By News18,Ranu Joardar
Copyright news18
The US Supreme Court on Friday allowed President Donald Trump to freeze $4 billion in foreign aid payments.
According to a report by CNN, the $4 billion in foreign aid, including for global health and HIV programmes, was allocated by Congress but Trump deemed wasteful and has been fighting on two fronts.

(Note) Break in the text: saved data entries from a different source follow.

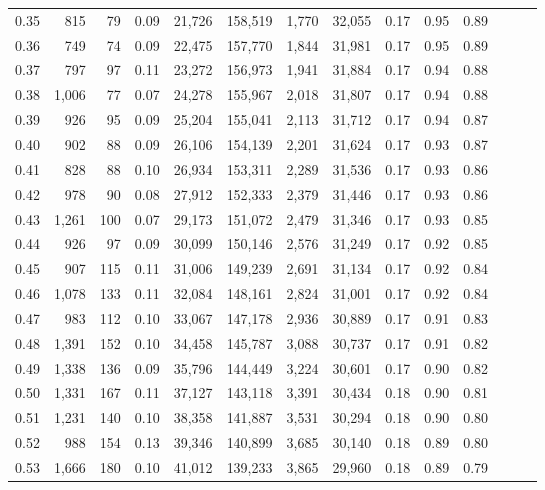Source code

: \begin{tabular}{rrrrrrrrrrrrrr}
0.35 &    815 &     79 &  0.09 &   21,726 &  158,519 &   1,770 &  32,055 &  0.17 &  0.95 &      0.89 \\
0.36 &    749 &     74 &  0.09 &   22,475 &  157,770 &   1,844 &  31,981 &  0.17 &  0.95 &      0.89 \\
0.37 &    797 &     97 &  0.11 &   23,272 &  156,973 &   1,941 &  31,884 &  0.17 &  0.94 &      0.88 \\
0.38 &  1,006 &     77 &  0.07 &   24,278 &  155,967 &   2,018 &  31,807 &  0.17 &  0.94 &      0.88 \\
0.39 &    926 &     95 &  0.09 &   25,204 &  155,041 &   2,113 &  31,712 &  0.17 &  0.94 &      0.87 \\
0.40 &    902 &     88 &  0.09 &   26,106 &  154,139 &   2,201 &  31,624 &  0.17 &  0.93 &      0.87 \\
0.41 &    828 &     88 &  0.10 &   26,934 &  153,311 &   2,289 &  31,536 &  0.17 &  0.93 &      0.86 \\
0.42 &    978 &     90 &  0.08 &   27,912 &  152,333 &   2,379 &  31,446 &  0.17 &  0.93 &      0.86 \\
0.43 &  1,261 &    100 &  0.07 &   29,173 &  151,072 &   2,479 &  31,346 &  0.17 &  0.93 &      0.85 \\
0.44 &    926 &     97 &  0.09 &   30,099 &  150,146 &   2,576 &  31,249 &  0.17 &  0.92 &      0.85 \\
0.45 &    907 &    115 &  0.11 &   31,006 &  149,239 &   2,691 &  31,134 &  0.17 &  0.92 &      0.84 \\
0.46 &  1,078 &    133 &  0.11 &   32,084 &  148,161 &   2,824 &  31,001 &  0.17 &  0.92 &      0.84 \\
0.47 &    983 &    112 &  0.10 &   33,067 &  147,178 &   2,936 &  30,889 &  0.17 &  0.91 &      0.83 \\
0.48 &  1,391 &    152 &  0.10 &   34,458 &  145,787 &   3,088 &  30,737 &  0.17 &  0.91 &      0.82 \\
0.49 &  1,338 &    136 &  0.09 &   35,796 &  144,449 &   3,224 &  30,601 &  0.17 &  0.90 &      0.82 \\
0.50 &  1,331 &    167 &  0.11 &   37,127 &  143,118 &   3,391 &  30,434 &  0.18 &  0.90 &      0.81 \\
0.51 &  1,231 &    140 &  0.10 &   38,358 &  141,887 &   3,531 &  30,294 &  0.18 &  0.90 &      0.80 \\
0.52 &    988 &    154 &  0.13 &   39,346 &  140,899 &   3,685 &  30,140 &  0.18 &  0.89 &      0.80 \\
0.53 &  1,666 &    180 &  0.10 &   41,012 &  139,233 &   3,865 &  29,960 &  0.18 &  0.89 &      0.79 \\

\end{tabular}
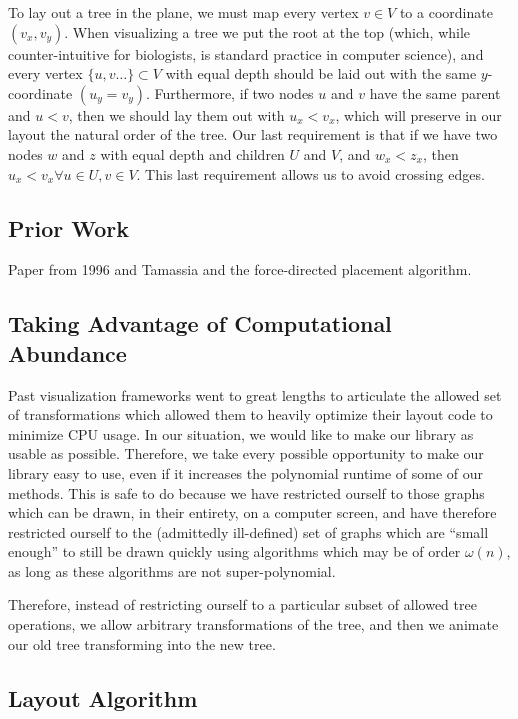 \documentclass{article}
\begin{document}
To lay out a tree in the plane, we must map every vertex $v \in V$ to a
coordinate $(v_x, v_y)$.  When visualizing a tree we put the root at the top
(which, while counter-intuitive for biologists, is standard practice in
computer science), and every vertex $\{u,v \ldots\} \subset V$ with equal depth
should be laid out with the same $y$-coordinate $(u_y = v_y)$.  Furthermore, if
two nodes $u$ and $v$ have the same parent and $u < v$, then we should lay them
out with $u_x < v_x$, which will preserve in our layout the natural order of the tree.  Our last requirement is that if we have two nodes $w$ and $z$ with equal depth and children $U$ and $V$, and $w_x < z_x$, then $u_x < v_x \forall u\in U, v\in V$.  This last requirement allows us to avoid crossing edges.

\subsection{Prior Work}

Paper from 1996 and Tamassia and the force-directed placement algorithm\cite{fdp}.

\subsection{Taking Advantage of Computational Abundance}

Past visualization frameworks went to great lengths to articulate the allowed
set of transformations which allowed them to heavily optimize their layout code
to minimize CPU usage.  In our situation, we would like to make our library as
usable as possible.  Therefore, we take every possible opportunity to make our
library easy to use, even if it increases the polynomial runtime of some of our
methods.  This is safe to do because we have restricted ourself to those graphs
which can be drawn, in their entirety, on a computer screen, and have therefore
restricted ourself to the (admittedly ill-defined) set of graphs which are
``small enough'' to still be drawn quickly using algorithms which may be of
order $\omega(n)$, as long as these algorithms are not super-polynomial.

Therefore, instead of restricting ourself to a particular subset of allowed
tree operations, we allow arbitrary transformations of the tree, and then we
animate our old tree transforming into the new tree.

\subsection{Layout Algorithm}
\end{document}
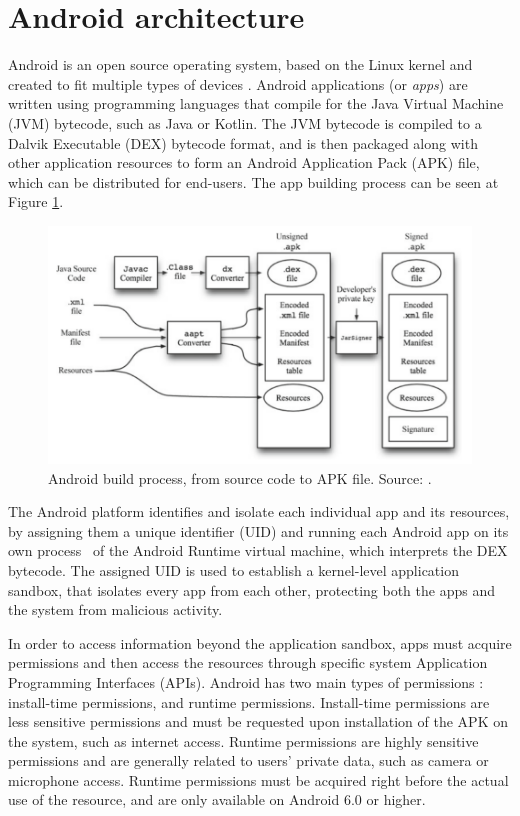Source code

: \section{Android architecture}

Android is an open source operating system, based on the Linux kernel and created to fit multiple types of devices \cite{noauthor_platform_2023}.
Android applications (or \textit{apps}) are written using programming languages that compile for the Java Virtual Machine (JVM) bytecode, such as Java or Kotlin. The JVM bytecode is compiled to a Dalvik Executable (DEX) bytecode format, and is then packaged along with other application resources to form an Android Application Pack (APK) file, which can be distributed for end-users. The app building process can be seen at Figure \ref{fig:android-build}.

\begin{figure}
    \centering
    \includegraphics[width=\textwidth]{img/android_build.png}
    \caption{Android build process, from source code to APK file. Source: \cite{jung_repackaging_2013}.}
    \label{fig:android-build}
\end{figure}

The Android platform identifies and isolate each individual app and its resources, by assigning them a unique identifier (UID) and running each Android app on its own process~\cite{noauthor_application_2022} of the Android Runtime virtual machine, which interprets the DEX bytecode. The assigned UID is used to establish a kernel-level application sandbox, that isolates every app from each other, protecting both the apps and the system from malicious activity.

In order to access information beyond the application sandbox, apps must acquire permissions and then access the resources through specific system Application Programming Interfaces (APIs). Android has two main types of permissions \cite{noauthor_permissions_2023}: install-time permissions, and runtime permissions. Install-time permissions are less sensitive permissions and must be requested upon installation of the APK on the system, such as internet access. Runtime permissions are highly sensitive permissions and are generally related to users' private data, such as camera or microphone access. Runtime permissions must be acquired right before the actual use of the resource, and are only available on Android 6.0 or higher.



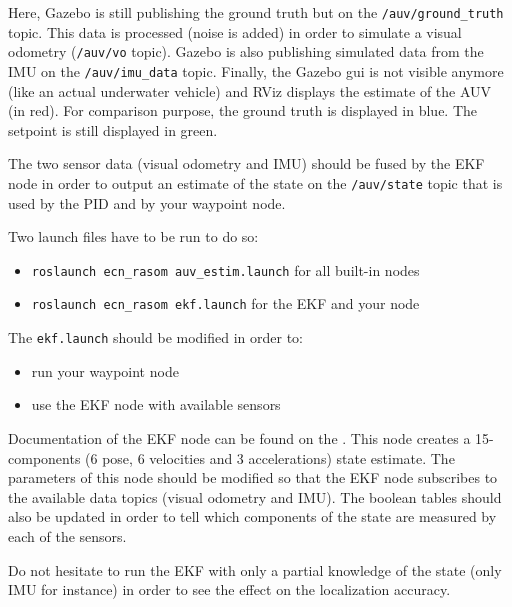 \documentclass{ecnreport}
\begin{document}
Here, Gazebo is still publishing the ground truth but on the \texttt{/auv/ground\_truth} topic. This data is processed (noise is added)
in order to simulate a visual odometry (\texttt{/auv/vo} topic). 
Gazebo is also publishing simulated data from the IMU on the \texttt{/auv/imu\_data} topic. 
Finally, the Gazebo gui is not visible anymore (like an actual underwater vehicle) and RViz displays the estimate of the AUV (in red). 
For comparison purpose, the ground truth is displayed in blue. The setpoint is still displayed in green.

The two sensor data (visual odometry and IMU) should be fused by the EKF node in order to output an estimate of the state on the \texttt{/auv/state} topic 
that is used by the PID and by your waypoint node.

Two launch files have to be run to do so:
\begin{itemize}
 \item \texttt{roslaunch ecn\_rasom auv\_estim.launch} for all built-in nodes
 \item \texttt{roslaunch ecn\_rasom ekf.launch} for the EKF and your node
\end{itemize}

The \texttt{ekf.launch} should be modified in order to:
\begin{itemize}
 \item run your waypoint node
 \item use the EKF node with available sensors
\end{itemize}
Documentation of the EKF node can be found on the .
This node creates a 15-components (6 pose, 6 velocities and 3 accelerations) state estimate.
The parameters of this node should be modified so that the EKF node
subscribes to the available data topics (visual odometry and IMU). The boolean tables should
also be updated in order to tell which components of the state are measured by each of the sensors. 

Do not hesitate to run the EKF with only a partial knowledge of the state (only IMU for instance) in order to see the effect on the localization accuracy.
\end{document}
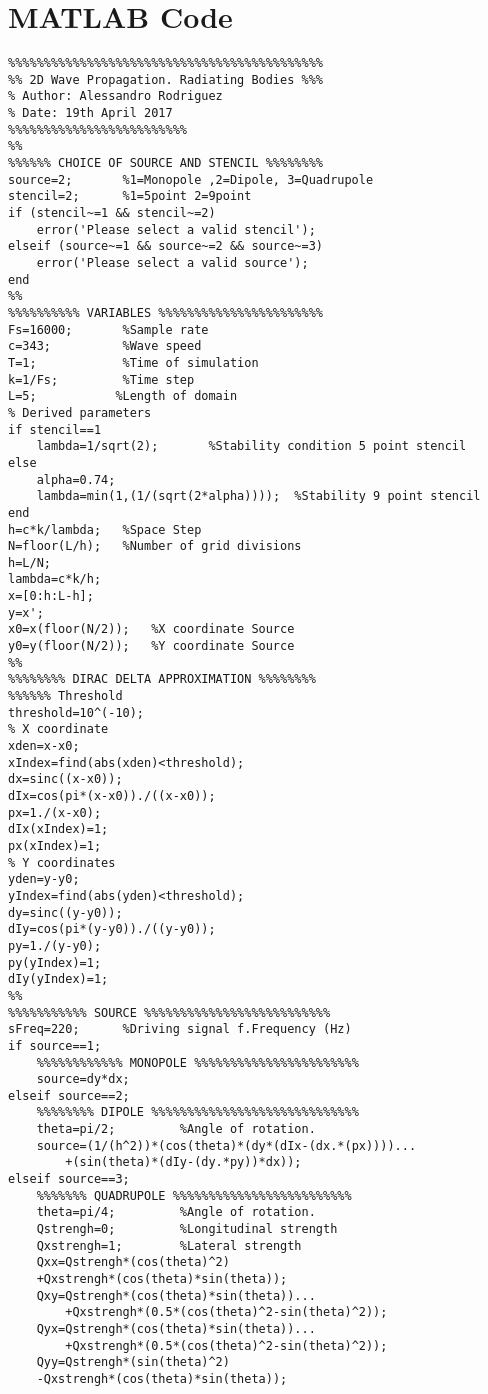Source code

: \chapter{MATLAB Code}
\label{appA}

\begin{lstlisting}
%%%%%%%%%%%%%%%%%%%%%%%%%%%%%%%%%%%%%%%%%%%%
%% 2D Wave Propagation. Radiating Bodies %%%
% Author: Alessandro Rodriguez
% Date: 19th April 2017
%%%%%%%%%%%%%%%%%%%%%%%%%
%%
%%%%%% CHOICE OF SOURCE AND STENCIL %%%%%%%%
source=2;       %1=Monopole ,2=Dipole, 3=Quadrupole
stencil=2;      %1=5point 2=9point
if (stencil~=1 && stencil~=2)
    error('Please select a valid stencil');
elseif (source~=1 && source~=2 && source~=3)
    error('Please select a valid source');
end
%%
%%%%%%%%%% VARIABLES %%%%%%%%%%%%%%%%%%%%%%%
Fs=16000;       %Sample rate
c=343;          %Wave speed
T=1;            %Time of simulation
k=1/Fs;         %Time step
L=5;           %Length of domain
% Derived parameters
if stencil==1
    lambda=1/sqrt(2);       %Stability condition 5 point stencil
else
    alpha=0.74;
    lambda=min(1,(1/(sqrt(2*alpha))));  %Stability 9 point stencil
end
h=c*k/lambda;   %Space Step
N=floor(L/h);   %Number of grid divisions
h=L/N;
lambda=c*k/h;
x=[0:h:L-h];
y=x';
x0=x(floor(N/2));   %X coordinate Source
y0=y(floor(N/2));   %Y coordinate Source
%%
%%%%%%%% DIRAC DELTA APPROXIMATION %%%%%%%%
%%%%%% Threshold 
threshold=10^(-10);
% X coordinate
xden=x-x0;
xIndex=find(abs(xden)<threshold);
dx=sinc((x-x0));
dIx=cos(pi*(x-x0))./((x-x0));
px=1./(x-x0);
dIx(xIndex)=1;
px(xIndex)=1;
% Y coordinates
yden=y-y0;
yIndex=find(abs(yden)<threshold);
dy=sinc((y-y0));
dIy=cos(pi*(y-y0))./((y-y0));
py=1./(y-y0);
py(yIndex)=1;
dIy(yIndex)=1;
%%
%%%%%%%%%%% SOURCE %%%%%%%%%%%%%%%%%%%%%%%%%%
sFreq=220;      %Driving signal f.Frequency (Hz)
if source==1;
    %%%%%%%%%%%% MONOPOLE %%%%%%%%%%%%%%%%%%%%%%%
    source=dy*dx;
elseif source==2;
    %%%%%%%% DIPOLE %%%%%%%%%%%%%%%%%%%%%%%%%%%%%
    theta=pi/2;         %Angle of rotation.
    source=(1/(h^2))*(cos(theta)*(dy*(dIx-(dx.*(px))))...
        +(sin(theta)*(dIy-(dy.*py))*dx));
elseif source==3;
    %%%%%%% QUADRUPOLE %%%%%%%%%%%%%%%%%%%%%%%%%
    theta=pi/4;         %Angle of rotation.
    Qstrengh=0;         %Longitudinal strength
    Qxstrengh=1;        %Lateral strength
    Qxx=Qstrengh*(cos(theta)^2)
	+Qxstrengh*(cos(theta)*sin(theta));
    Qxy=Qstrengh*(cos(theta)*sin(theta))...
        +Qxstrengh*(0.5*(cos(theta)^2-sin(theta)^2));
    Qyx=Qstrengh*(cos(theta)*sin(theta))...
        +Qxstrengh*(0.5*(cos(theta)^2-sin(theta)^2));
    Qyy=Qstrengh*(sin(theta)^2)
	-Qxstrengh*(cos(theta)*sin(theta));


\end{lstlisting}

His administration had also been seeking to “rescind” the money through Congress.
The court said that the argument by Trump administration that the lower court’s order requiring the money to be spent would affect its “conduct of foreign affairs” appeared to “outweigh the potential harm” faced by the nonprofit groups hoping to compete for that money.
“This order should not be read as a final determination on the merits,” the court wrote in its unsigned order. “The relief granted by the court today reflects our preliminary view, consistent with the standards for interim relief.”
The Trump administration had said that the cuts would be in those foreign aid programmes which were in conflict with “American values”.
The cuts would reduce or eliminate micro-insurance programs for small farmers in Colombia to recover from climate disasters, for instance, and build “climate resilience in Honduras,” CNN reported.
Meanwhile, the three liberal justices of the court dissented.
According to Reuters, the court’s liberals, in a dissent written by Justice Elena Kagan, called the ruling an affront to the constitutional principle that power is separated between the three branches – executive, legislative and judicial – of the US government.
They said the Constitution “gives Congress the power to make spending decisions through the enactment of appropriations laws.”
“If those laws require obligation of the money, and if Congress has not by rescission or other action relieved the Executive of that duty, then the Executive must comply,” Kagan wrote in a dissent joined by fellow liberal Justices Sonia Sotomayor and Ketanji Brown Jackson.